◆ Assignment ◆
Your task is to copy every line of the entries that contains "iculo".

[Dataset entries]
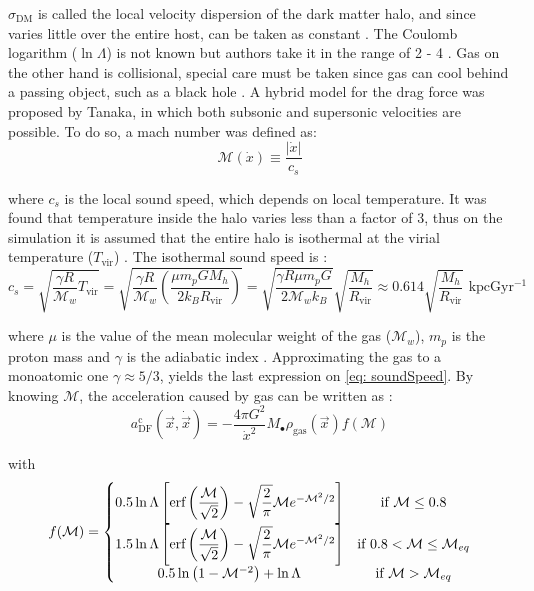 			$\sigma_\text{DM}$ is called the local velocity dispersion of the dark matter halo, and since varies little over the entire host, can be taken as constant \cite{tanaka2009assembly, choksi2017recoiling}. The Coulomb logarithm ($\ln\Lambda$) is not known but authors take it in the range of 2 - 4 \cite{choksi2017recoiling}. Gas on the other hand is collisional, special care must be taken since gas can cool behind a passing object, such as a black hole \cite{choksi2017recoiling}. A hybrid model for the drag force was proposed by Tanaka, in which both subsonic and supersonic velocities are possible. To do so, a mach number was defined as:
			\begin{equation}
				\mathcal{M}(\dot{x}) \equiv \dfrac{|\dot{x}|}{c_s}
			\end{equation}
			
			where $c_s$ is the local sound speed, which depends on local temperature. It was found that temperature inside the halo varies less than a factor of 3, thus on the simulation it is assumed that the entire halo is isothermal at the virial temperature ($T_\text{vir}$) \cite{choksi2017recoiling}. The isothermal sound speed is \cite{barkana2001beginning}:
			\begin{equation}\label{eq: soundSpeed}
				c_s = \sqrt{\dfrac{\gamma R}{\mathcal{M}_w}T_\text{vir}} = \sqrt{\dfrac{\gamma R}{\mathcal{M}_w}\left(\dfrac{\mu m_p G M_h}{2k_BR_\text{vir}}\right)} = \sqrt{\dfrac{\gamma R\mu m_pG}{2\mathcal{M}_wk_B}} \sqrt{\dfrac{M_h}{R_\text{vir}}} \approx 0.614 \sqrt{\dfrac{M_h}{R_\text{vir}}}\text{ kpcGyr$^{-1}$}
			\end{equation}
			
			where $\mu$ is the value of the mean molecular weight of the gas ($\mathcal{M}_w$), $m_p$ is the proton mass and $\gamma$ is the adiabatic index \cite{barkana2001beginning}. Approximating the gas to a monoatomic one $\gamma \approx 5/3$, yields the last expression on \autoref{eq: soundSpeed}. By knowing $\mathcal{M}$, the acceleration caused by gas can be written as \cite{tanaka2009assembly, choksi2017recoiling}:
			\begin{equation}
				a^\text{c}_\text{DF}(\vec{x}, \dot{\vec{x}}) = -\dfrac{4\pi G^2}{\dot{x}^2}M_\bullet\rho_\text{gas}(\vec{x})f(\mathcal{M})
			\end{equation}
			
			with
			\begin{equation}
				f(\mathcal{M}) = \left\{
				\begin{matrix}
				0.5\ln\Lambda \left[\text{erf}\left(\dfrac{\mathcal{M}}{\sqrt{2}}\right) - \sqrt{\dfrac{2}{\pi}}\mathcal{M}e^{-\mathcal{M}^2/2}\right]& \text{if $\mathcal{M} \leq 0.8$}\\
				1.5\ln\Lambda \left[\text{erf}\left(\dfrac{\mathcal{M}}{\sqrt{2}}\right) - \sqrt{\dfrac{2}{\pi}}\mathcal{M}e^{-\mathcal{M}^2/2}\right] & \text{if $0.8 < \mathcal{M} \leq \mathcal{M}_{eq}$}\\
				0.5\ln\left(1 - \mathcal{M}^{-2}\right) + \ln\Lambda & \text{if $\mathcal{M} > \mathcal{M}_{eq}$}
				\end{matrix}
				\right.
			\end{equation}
--
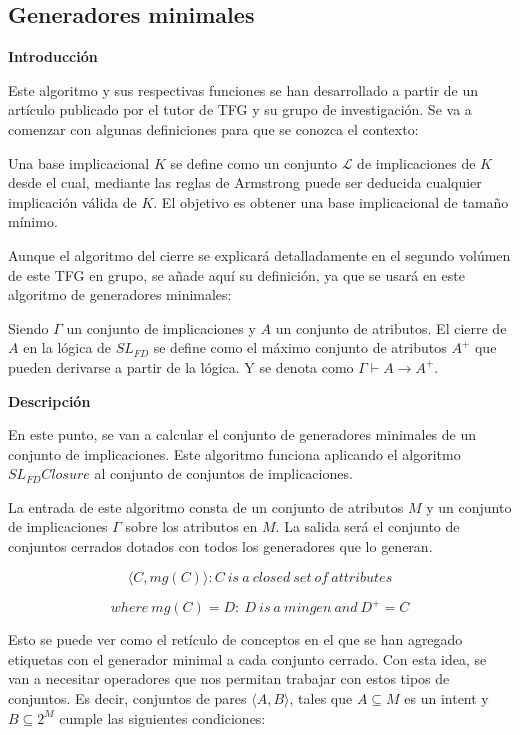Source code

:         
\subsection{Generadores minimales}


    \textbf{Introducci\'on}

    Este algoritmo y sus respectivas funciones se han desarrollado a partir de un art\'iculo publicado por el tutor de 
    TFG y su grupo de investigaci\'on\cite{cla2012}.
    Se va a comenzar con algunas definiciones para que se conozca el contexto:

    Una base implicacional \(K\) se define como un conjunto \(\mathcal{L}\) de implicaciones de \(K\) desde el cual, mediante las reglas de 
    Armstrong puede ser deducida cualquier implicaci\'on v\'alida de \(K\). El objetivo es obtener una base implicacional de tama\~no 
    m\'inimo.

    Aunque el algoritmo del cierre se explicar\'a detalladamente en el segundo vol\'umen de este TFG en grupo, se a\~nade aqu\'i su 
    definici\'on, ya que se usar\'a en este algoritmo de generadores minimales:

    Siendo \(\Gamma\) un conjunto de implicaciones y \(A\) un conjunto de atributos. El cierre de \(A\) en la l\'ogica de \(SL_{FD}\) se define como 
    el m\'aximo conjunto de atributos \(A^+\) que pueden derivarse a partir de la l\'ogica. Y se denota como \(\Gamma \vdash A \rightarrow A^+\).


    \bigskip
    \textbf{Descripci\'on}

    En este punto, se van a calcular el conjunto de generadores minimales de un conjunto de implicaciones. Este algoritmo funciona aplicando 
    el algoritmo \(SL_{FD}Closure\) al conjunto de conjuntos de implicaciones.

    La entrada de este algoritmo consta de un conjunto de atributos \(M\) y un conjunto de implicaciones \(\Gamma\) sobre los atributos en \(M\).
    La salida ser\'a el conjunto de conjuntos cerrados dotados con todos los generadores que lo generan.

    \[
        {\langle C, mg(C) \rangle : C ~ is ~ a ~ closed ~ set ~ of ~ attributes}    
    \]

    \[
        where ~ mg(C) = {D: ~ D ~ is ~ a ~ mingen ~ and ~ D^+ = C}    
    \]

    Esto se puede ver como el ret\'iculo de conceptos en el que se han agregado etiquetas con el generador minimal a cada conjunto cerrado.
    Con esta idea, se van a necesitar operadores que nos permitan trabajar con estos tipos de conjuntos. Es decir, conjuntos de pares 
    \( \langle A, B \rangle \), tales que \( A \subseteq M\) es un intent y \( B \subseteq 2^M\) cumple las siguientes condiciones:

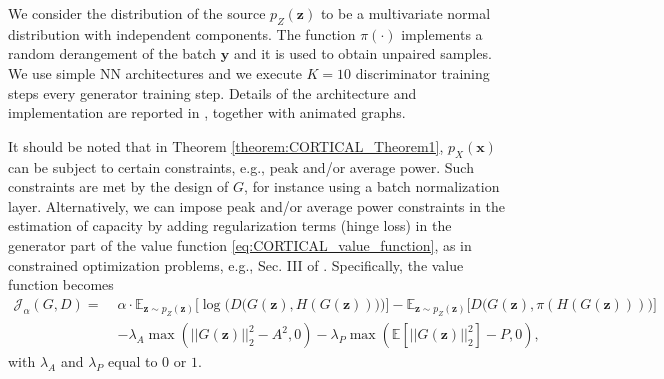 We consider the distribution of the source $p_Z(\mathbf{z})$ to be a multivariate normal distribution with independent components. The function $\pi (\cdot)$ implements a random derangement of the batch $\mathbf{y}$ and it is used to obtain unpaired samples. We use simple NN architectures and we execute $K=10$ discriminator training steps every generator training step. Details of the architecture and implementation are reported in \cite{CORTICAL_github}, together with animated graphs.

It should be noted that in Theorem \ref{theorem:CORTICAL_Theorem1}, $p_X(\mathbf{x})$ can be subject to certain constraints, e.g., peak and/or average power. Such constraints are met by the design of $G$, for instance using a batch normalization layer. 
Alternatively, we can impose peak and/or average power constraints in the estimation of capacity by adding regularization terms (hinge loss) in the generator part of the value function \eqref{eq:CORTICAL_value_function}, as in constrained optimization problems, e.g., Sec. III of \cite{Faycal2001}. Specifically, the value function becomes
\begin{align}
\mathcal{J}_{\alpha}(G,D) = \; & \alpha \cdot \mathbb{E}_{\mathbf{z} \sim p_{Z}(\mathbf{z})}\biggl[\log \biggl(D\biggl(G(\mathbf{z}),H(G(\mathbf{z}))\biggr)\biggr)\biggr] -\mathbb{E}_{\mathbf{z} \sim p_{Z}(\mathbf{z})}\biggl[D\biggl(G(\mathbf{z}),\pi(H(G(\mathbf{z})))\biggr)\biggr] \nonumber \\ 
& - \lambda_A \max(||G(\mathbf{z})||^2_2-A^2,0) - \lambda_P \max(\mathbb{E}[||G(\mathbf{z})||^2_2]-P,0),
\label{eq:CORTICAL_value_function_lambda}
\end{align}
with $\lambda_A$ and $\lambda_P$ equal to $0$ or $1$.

◆ Output ◆
    Este algoritmo y sus respectivas funciones se han desarrollado a partir de un art\'iculo publicado por el tutor de 
    Esto se puede ver como el ret\'iculo de conceptos en el que se han agregado etiquetas con el generador minimal a cada conjunto cerrado.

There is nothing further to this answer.